▸ PROBLEM STATEMENT: Set down each line of the material that follows exactly, and leave its pictures out.
** PROVIDED ENTRIES follows **
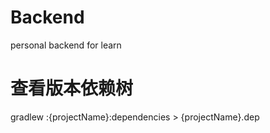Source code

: # Backend
personal backend for learn

# 查看版本依赖树
gradlew :{projectName}:dependencies > {projectName}.dep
** End of PROVIDED ENTRIES **
▸ WRITTEN ANSWER:
Source code

: # Backend
personal backend for learn

# 查看版本依赖树
gradlew :{projectName}:dependencies > {projectName}.dep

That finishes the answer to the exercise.